Output consists of the line that contains "Extension of Exercise" plus every later line of the material below, each one duplicated exactly.

(Beginning of Source records)

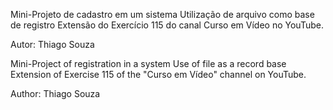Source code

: Mini-Projeto de cadastro em um sistema
Utilização de arquivo como base de registro
Extensão do Exercício 115 do canal Curso em Vídeo no YouTube.

Autor: Thiago Souza


Mini-Project of registration in a system
Use of file as a record base
Extension of Exercise 115 of the "Curso em Vídeo" channel on YouTube.

Author: Thiago Souza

(End of Source records)

§ **Output of the exercise**
Extension of Exercise 115 of the "Curso em Vídeo" channel on YouTube.

Author: Thiago Souza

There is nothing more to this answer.